## Exercise directions
Go through the records underneath and write each one out again exactly.

+++++

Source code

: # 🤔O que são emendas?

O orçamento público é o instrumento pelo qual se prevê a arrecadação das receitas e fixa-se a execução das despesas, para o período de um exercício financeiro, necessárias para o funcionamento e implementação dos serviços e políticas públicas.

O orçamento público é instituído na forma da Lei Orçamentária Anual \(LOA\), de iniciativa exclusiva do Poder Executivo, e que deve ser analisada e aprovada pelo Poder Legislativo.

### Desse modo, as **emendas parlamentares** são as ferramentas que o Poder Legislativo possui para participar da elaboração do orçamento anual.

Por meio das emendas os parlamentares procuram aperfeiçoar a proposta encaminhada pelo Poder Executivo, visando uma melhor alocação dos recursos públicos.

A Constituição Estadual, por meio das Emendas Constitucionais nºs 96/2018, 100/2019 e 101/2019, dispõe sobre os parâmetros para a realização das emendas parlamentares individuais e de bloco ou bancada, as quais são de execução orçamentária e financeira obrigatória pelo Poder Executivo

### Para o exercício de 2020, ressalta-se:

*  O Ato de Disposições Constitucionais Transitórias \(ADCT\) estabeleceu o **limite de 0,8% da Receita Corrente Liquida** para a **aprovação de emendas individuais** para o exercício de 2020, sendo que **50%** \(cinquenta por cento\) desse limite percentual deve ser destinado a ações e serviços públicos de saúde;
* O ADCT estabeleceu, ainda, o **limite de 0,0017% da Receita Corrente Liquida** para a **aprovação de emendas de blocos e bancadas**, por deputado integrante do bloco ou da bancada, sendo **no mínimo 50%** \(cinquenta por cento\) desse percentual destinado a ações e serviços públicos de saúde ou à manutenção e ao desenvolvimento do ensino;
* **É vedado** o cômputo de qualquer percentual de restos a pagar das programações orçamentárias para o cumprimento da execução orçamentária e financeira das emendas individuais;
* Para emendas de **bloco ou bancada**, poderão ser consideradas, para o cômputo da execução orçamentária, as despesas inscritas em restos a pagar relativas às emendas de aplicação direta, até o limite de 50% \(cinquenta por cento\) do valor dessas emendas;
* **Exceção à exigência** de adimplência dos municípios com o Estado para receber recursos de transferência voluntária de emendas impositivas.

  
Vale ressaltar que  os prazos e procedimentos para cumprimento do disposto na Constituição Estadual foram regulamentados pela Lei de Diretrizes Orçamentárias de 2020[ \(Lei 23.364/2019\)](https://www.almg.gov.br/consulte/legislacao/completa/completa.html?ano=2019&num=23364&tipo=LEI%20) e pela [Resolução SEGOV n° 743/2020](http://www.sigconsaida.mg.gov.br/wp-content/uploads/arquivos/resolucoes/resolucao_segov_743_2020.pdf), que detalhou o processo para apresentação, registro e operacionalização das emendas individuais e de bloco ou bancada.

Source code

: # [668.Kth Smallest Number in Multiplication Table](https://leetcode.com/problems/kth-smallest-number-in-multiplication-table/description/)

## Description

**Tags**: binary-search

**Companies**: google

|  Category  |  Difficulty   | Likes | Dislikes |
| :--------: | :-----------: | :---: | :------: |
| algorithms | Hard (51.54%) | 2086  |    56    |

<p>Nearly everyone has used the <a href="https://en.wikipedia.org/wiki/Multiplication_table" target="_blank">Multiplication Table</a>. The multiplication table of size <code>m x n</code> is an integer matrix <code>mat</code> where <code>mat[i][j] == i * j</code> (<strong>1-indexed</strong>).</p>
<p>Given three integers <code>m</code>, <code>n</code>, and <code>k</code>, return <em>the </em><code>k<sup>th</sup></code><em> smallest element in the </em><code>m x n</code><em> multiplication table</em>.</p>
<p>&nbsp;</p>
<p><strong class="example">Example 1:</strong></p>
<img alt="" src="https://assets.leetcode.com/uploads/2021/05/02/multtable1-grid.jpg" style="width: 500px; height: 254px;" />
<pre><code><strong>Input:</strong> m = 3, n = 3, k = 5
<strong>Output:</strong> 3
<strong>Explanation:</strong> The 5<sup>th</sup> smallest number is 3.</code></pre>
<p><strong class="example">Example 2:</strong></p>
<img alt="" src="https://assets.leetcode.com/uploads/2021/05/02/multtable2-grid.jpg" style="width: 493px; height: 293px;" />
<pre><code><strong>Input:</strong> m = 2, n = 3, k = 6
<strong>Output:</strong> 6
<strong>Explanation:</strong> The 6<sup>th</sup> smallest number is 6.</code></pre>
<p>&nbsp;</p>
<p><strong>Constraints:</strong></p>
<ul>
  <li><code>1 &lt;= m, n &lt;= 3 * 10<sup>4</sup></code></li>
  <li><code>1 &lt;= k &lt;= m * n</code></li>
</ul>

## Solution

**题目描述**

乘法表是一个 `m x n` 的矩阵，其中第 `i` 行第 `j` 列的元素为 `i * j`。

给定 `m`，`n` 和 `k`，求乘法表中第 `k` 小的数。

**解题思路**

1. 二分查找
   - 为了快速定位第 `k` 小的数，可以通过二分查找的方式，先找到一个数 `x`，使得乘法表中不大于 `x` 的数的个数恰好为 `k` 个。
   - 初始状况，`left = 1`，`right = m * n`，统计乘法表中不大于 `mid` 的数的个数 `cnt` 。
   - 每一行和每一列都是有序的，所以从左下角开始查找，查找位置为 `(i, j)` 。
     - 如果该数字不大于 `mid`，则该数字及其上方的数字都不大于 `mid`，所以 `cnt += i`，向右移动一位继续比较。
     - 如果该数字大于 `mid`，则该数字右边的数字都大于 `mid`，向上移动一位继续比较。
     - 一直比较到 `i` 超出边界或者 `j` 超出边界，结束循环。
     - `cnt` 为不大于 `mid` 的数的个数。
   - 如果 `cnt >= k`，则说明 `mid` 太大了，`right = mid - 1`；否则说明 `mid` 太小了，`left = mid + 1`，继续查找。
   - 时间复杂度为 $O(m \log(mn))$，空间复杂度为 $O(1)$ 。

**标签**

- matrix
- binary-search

+++++

## Response below
Source code

: # 🤔O que são emendas?

O orçamento público é o instrumento pelo qual se prevê a arrecadação das receitas e fixa-se a execução das despesas, para o período de um exercício financeiro, necessárias para o funcionamento e implementação dos serviços e políticas públicas.

O orçamento público é instituído na forma da Lei Orçamentária Anual \(LOA\), de iniciativa exclusiva do Poder Executivo, e que deve ser analisada e aprovada pelo Poder Legislativo.

### Desse modo, as **emendas parlamentares** são as ferramentas que o Poder Legislativo possui para participar da elaboração do orçamento anual.

Por meio das emendas os parlamentares procuram aperfeiçoar a proposta encaminhada pelo Poder Executivo, visando uma melhor alocação dos recursos públicos.

A Constituição Estadual, por meio das Emendas Constitucionais nºs 96/2018, 100/2019 e 101/2019, dispõe sobre os parâmetros para a realização das emendas parlamentares individuais e de bloco ou bancada, as quais são de execução orçamentária e financeira obrigatória pelo Poder Executivo

### Para o exercício de 2020, ressalta-se:

*  O Ato de Disposições Constitucionais Transitórias \(ADCT\) estabeleceu o **limite de 0,8% da Receita Corrente Liquida** para a **aprovação de emendas individuais** para o exercício de 2020, sendo que **50%** \(cinquenta por cento\) desse limite percentual deve ser destinado a ações e serviços públicos de saúde;
* O ADCT estabeleceu, ainda, o **limite de 0,0017% da Receita Corrente Liquida** para a **aprovação de emendas de blocos e bancadas**, por deputado integrante do bloco ou da bancada, sendo **no mínimo 50%** \(cinquenta por cento\) desse percentual destinado a ações e serviços públicos de saúde ou à manutenção e ao desenvolvimento do ensino;
* **É vedado** o cômputo de qualquer percentual de restos a pagar das programações orçamentárias para o cumprimento da execução orçamentária e financeira das emendas individuais;
* Para emendas de **bloco ou bancada**, poderão ser consideradas, para o cômputo da execução orçamentária, as despesas inscritas em restos a pagar relativas às emendas de aplicação direta, até o limite de 50% \(cinquenta por cento\) do valor dessas emendas;
* **Exceção à exigência** de adimplência dos municípios com o Estado para receber recursos de transferência voluntária de emendas impositivas.

  
Vale ressaltar que  os prazos e procedimentos para cumprimento do disposto na Constituição Estadual foram regulamentados pela Lei de Diretrizes Orçamentárias de 2020[ \(Lei 23.364/2019\)](https://www.almg.gov.br/consulte/legislacao/completa/completa.html?ano=2019&num=23364&tipo=LEI%20) e pela [Resolução SEGOV n° 743/2020](http://www.sigconsaida.mg.gov.br/wp-content/uploads/arquivos/resolucoes/resolucao_segov_743_2020.pdf), que detalhou o processo para apresentação, registro e operacionalização das emendas individuais e de bloco ou bancada.

Source code

: # [668.Kth Smallest Number in Multiplication Table](https://leetcode.com/problems/kth-smallest-number-in-multiplication-table/description/)

## Description

**Tags**: binary-search

**Companies**: google

|  Category  |  Difficulty   | Likes | Dislikes |
| :--------: | :-----------: | :---: | :------: |
| algorithms | Hard (51.54%) | 2086  |    56    |

<p>Nearly everyone has used the <a href="https://en.wikipedia.org/wiki/Multiplication_table" target="_blank">Multiplication Table</a>. The multiplication table of size <code>m x n</code> is an integer matrix <code>mat</code> where <code>mat[i][j] == i * j</code> (<strong>1-indexed</strong>).</p>
<p>Given three integers <code>m</code>, <code>n</code>, and <code>k</code>, return <em>the </em><code>k<sup>th</sup></code><em> smallest element in the </em><code>m x n</code><em> multiplication table</em>.</p>
<p>&nbsp;</p>
<p><strong class="example">Example 1:</strong></p>
<img alt="" src="https://assets.leetcode.com/uploads/2021/05/02/multtable1-grid.jpg" style="width: 500px; height: 254px;" />
<pre><code><strong>Input:</strong> m = 3, n = 3, k = 5
<strong>Output:</strong> 3
<strong>Explanation:</strong> The 5<sup>th</sup> smallest number is 3.</code></pre>
<p><strong class="example">Example 2:</strong></p>
<img alt="" src="https://assets.leetcode.com/uploads/2021/05/02/multtable2-grid.jpg" style="width: 493px; height: 293px;" />
<pre><code><strong>Input:</strong> m = 2, n = 3, k = 6
<strong>Output:</strong> 6
<strong>Explanation:</strong> The 6<sup>th</sup> smallest number is 6.</code></pre>
<p>&nbsp;</p>
<p><strong>Constraints:</strong></p>
<ul>
  <li><code>1 &lt;= m, n &lt;= 3 * 10<sup>4</sup></code></li>
  <li><code>1 &lt;= k &lt;= m * n</code></li>
</ul>

## Solution

**题目描述**

乘法表是一个 `m x n` 的矩阵，其中第 `i` 行第 `j` 列的元素为 `i * j`。

给定 `m`，`n` 和 `k`，求乘法表中第 `k` 小的数。

**解题思路**

1. 二分查找
   - 为了快速定位第 `k` 小的数，可以通过二分查找的方式，先找到一个数 `x`，使得乘法表中不大于 `x` 的数的个数恰好为 `k` 个。
   - 初始状况，`left = 1`，`right = m * n`，统计乘法表中不大于 `mid` 的数的个数 `cnt` 。
   - 每一行和每一列都是有序的，所以从左下角开始查找，查找位置为 `(i, j)` 。
     - 如果该数字不大于 `mid`，则该数字及其上方的数字都不大于 `mid`，所以 `cnt += i`，向右移动一位继续比较。
     - 如果该数字大于 `mid`，则该数字右边的数字都大于 `mid`，向上移动一位继续比较。
     - 一直比较到 `i` 超出边界或者 `j` 超出边界，结束循环。
     - `cnt` 为不大于 `mid` 的数的个数。
   - 如果 `cnt >= k`，则说明 `mid` 太大了，`right = mid - 1`；否则说明 `mid` 太小了，`left = mid + 1`，继续查找。
   - 时间复杂度为 $O(m \log(mn))$，空间复杂度为 $O(1)$ 。

**标签**

- matrix
- binary-search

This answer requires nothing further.